WHAT IS NEEDED:
If a line below includes the string "matrix", copy it.

(Stored data entries)

-- Opening Marker --

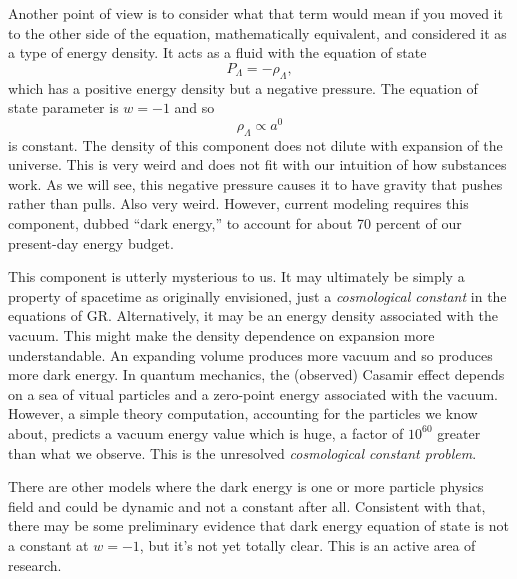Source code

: Another point of view is to consider what that term would mean if you moved it to the other side of the equation, mathematically equivalent, and considered it as a type of energy density.  It acts as a fluid with the equation of state
\begin{equation}
  P_\Lambda = -\rho_\Lambda,
\end{equation}
which has a positive energy density but a negative pressure.  The equation of state parameter is $w=-1$ and so
\begin{equation}
  \rho_\Lambda \propto a^0
\end{equation}
is constant.  The density of this component does not dilute with expansion of the universe.  This is very weird and  does not fit with our intuition of how substances work.  As we will see, this negative pressure causes it to have gravity that pushes rather than pulls.  Also very weird.  However, current modeling requires this component, dubbed ``dark energy,'' to account for about 70 percent of our present-day energy budget.

This component is utterly mysterious to us.  It may ultimately be simply a property of spacetime as originally envisioned, just a \textit{cosmological constant} in the equations of GR.  Alternatively, it may be an energy density associated with the vacuum.  This might make the density dependence on expansion more understandable.  An expanding volume produces more vacuum and so produces more dark energy.  In quantum mechanics, the (observed) Casamir effect depends on a sea of vitual particles and a zero-point energy associated with the vacuum.  However, a simple theory computation, accounting for the particles we know about, predicts a vacuum energy value which is huge, a factor of $10^{60}$ greater than what we observe.  This is the unresolved \textit{cosmological constant problem}.

There are other models where the dark energy is one or more particle physics field and could be dynamic and not a constant after all.  Consistent with that, there may be some preliminary evidence that dark energy equation of state is not a constant at $w = -1$, but it's not yet totally clear.   This is an active area of research.


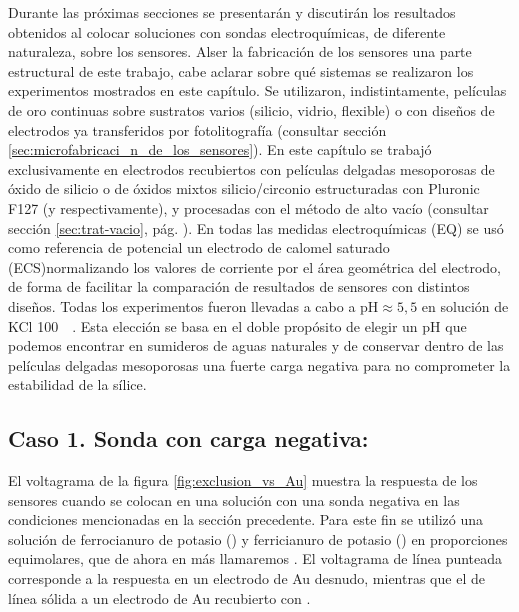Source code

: 	 Durante las próximas secciones se presentarán y discutirán los resultados obtenidos al colocar soluciones con sondas electroquímicas, de diferente naturaleza, sobre los sensores. Al\space ser la fabricación de los sensores una parte estructural de este trabajo, cabe aclarar sobre qué sistemas se realizaron los experimentos mostrados en este capítulo. Se utilizaron, indistintamente, películas de oro continuas sobre sustratos varios (silicio, vidrio, flexible) o con diseños de electrodos ya transferidos por fotolitografía (consultar sección \ref{sec:microfabricaci_n_de_los_sensores}). En este capítulo se trabajó exclusivamente en electrodos recubiertos con películas delgadas mesoporosas de óxido de silicio o de óxidos mixtos silicio/circonio estructuradas con Pluronic F127 (\pdmF\space y \pdmZ\space respectivamente), y procesadas con el método de alto vacío (consultar sección \ref{sec:trat-vacio}, pág. \pageref{sec:trat-vacio}). En todas las medidas electroquímicas (EQ) se usó como referencia de potencial un electrodo de calomel saturado (ECS)normalizando los valores de corriente por el área geométrica del electrodo, de forma de facilitar la comparación de resultados de sensores con distintos diseños. Todas los experimentos fueron llevadas a cabo a $\text{pH}\approx5,5$ en solución de KCl \SI{100}{\milli\Molar}. Esta elección se basa en el doble propósito de elegir un pH que podemos encontrar en sumideros de aguas naturales y de conservar dentro de las películas delgadas mesoporosas una fuerte carga negativa para no comprometer la estabilidad de la sílice.

	\subsection{Caso 1. Sonda con carga negativa: \texorpdfstring{\ferroferri}{ferroferri}}

	 El voltagrama de la figura \ref{fig:exclusion_vs_Au} muestra la respuesta de los sensores cuando se colocan en una solución con una sonda negativa en las condiciones mencionadas en la sección precedente. Para este fin se utilizó una solución de ferrocianuro de potasio (\ferroCompleto) y ferricianuro de potasio (\ferriCompleto) en proporciones equimolares, que de ahora en más llamaremos \fe. El voltagrama de línea punteada corresponde a la respuesta en un electrodo de Au  desnudo, mientras que el de línea sólida a un electrodo de Au  recubierto con \pdmF.
	
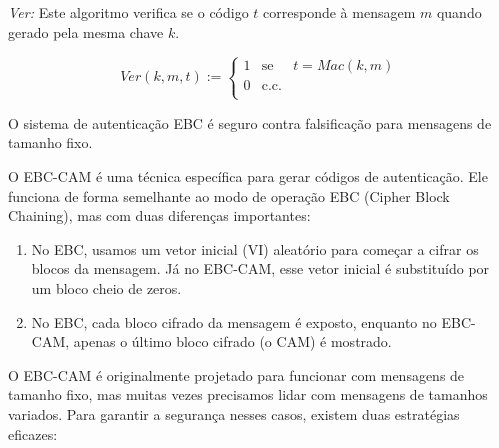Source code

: {\em Ver:} Este algoritmo verifica se o código $t$ corresponde à mensagem $m$ quando gerado pela mesma chave $k$.

\begin{displaymath}
  Ver(k, m, t) :=  \left\{
  \begin{array}{lcl}
    1 & \textrm{se} & t = Mac(k,m)\\
    0 & \textrm{c.c.} &\\
  \end{array}
  \right.
\end{displaymath}


\begin{center}
\end{center}


\begin{theorem}
  O sistema de autenticação EBC é seguro contra falsificação para mensagens de tamanho fixo.
\end{theorem}

O EBC-CAM é uma técnica específica para gerar códigos de autenticação.
Ele funciona de forma semelhante ao modo de operação EBC (Cipher Block Chaining), mas com duas diferenças importantes:

\begin{enumerate}
\item No EBC, usamos um vetor inicial (VI) aleatório para começar a cifrar os blocos da mensagem.
  Já no EBC-CAM, esse vetor inicial é substituído por um bloco cheio de zeros.
\item No EBC, cada bloco cifrado da mensagem é exposto, enquanto no EBC-CAM, apenas o último bloco cifrado (o CAM) é mostrado.
\end{enumerate}

O EBC-CAM é originalmente projetado para funcionar com mensagens de tamanho fixo, mas muitas vezes precisamos lidar com mensagens de tamanhos variados.
Para garantir a segurança nesses casos, existem duas estratégias eficazes:

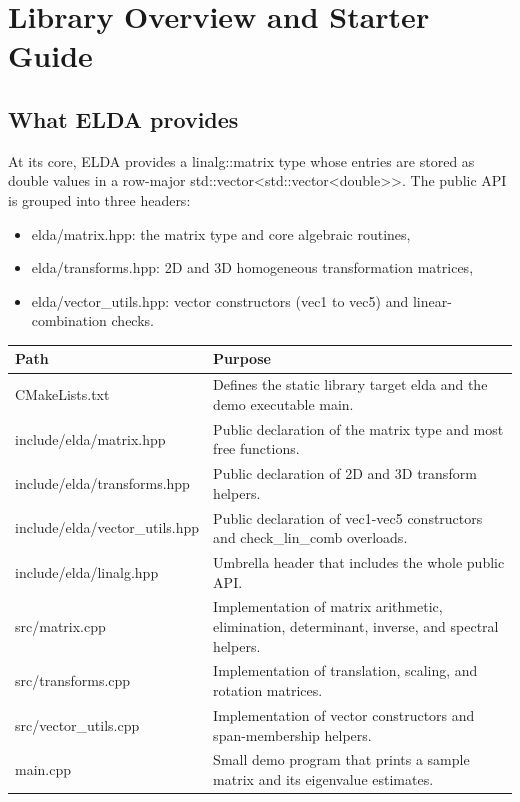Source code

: \documentclass[11pt,a4paper,openany]{book}
\def\code#1{#1}%
\def\ELDA{ELDA}%
\newcommand{\ELDA}{\textsc{ELDA}}
\DeclareRobustCommand{\code}[1]{\texttt{\detokenize{#1}}}
\begin{document}
\tableofcontents

\mainmatter

\chapter{Library Overview and Starter Guide}

\section{What ELDA provides}
At its core, \ELDA{} provides a \code{linalg::matrix} type whose entries are stored as \code{double} values in a row-major \code{std::vector<std::vector<double>>}. The public API is grouped into three headers:
\begin{itemize}
    \item \code{elda/matrix.hpp}: the matrix type and core algebraic routines,
    \item \code{elda/transforms.hpp}: 2D and 3D homogeneous transformation matrices,
    \item \code{elda/vector_utils.hpp}: vector constructors (\code{vec1} to \code{vec5}) and linear-combination checks.
\end{itemize}

\begin{techbox}
\begin{tabularx}{\linewidth}{@{}lX@{}}
\toprule
Path & Purpose \\
\midrule
\code{CMakeLists.txt} & Defines the static library target \code{elda} and the demo executable \code{main}. \\
\code{include/elda/matrix.hpp} & Public declaration of the matrix type and most free functions. \\
\code{include/elda/transforms.hpp} & Public declaration of 2D and 3D transform helpers. \\
\code{include/elda/vector_utils.hpp} & Public declaration of \code{vec1}-\code{vec5} constructors and \code{check_lin_comb} overloads. \\
\code{include/elda/linalg.hpp} & Umbrella header that includes the whole public API. \\
\code{src/matrix.cpp} & Implementation of matrix arithmetic, elimination, determinant, inverse, and spectral helpers. \\
\code{src/transforms.cpp} & Implementation of translation, scaling, and rotation matrices. \\
\code{src/vector_utils.cpp} & Implementation of vector constructors and span-membership helpers. \\
\code{main.cpp} & Small demo program that prints a sample matrix and its eigenvalue estimates. \\
\bottomrule
\end{tabularx}
\end{techbox}
\end{document}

-- Closing Marker --

COMPLETED TASK:
At its core, \ELDA{} provides a \code{linalg::matrix} type whose entries are stored as \code{double} values in a row-major \code{std::vector<std::vector<double>>}. The public API is grouped into three headers:
    \item \code{elda/matrix.hpp}: the matrix type and core algebraic routines,
\code{include/elda/matrix.hpp} & Public declaration of the matrix type and most free functions. \\
\code{src/matrix.cpp} & Implementation of matrix arithmetic, elimination, determinant, inverse, and spectral helpers. \\
\code{main.cpp} & Small demo program that prints a sample matrix and its eigenvalue estimates. \\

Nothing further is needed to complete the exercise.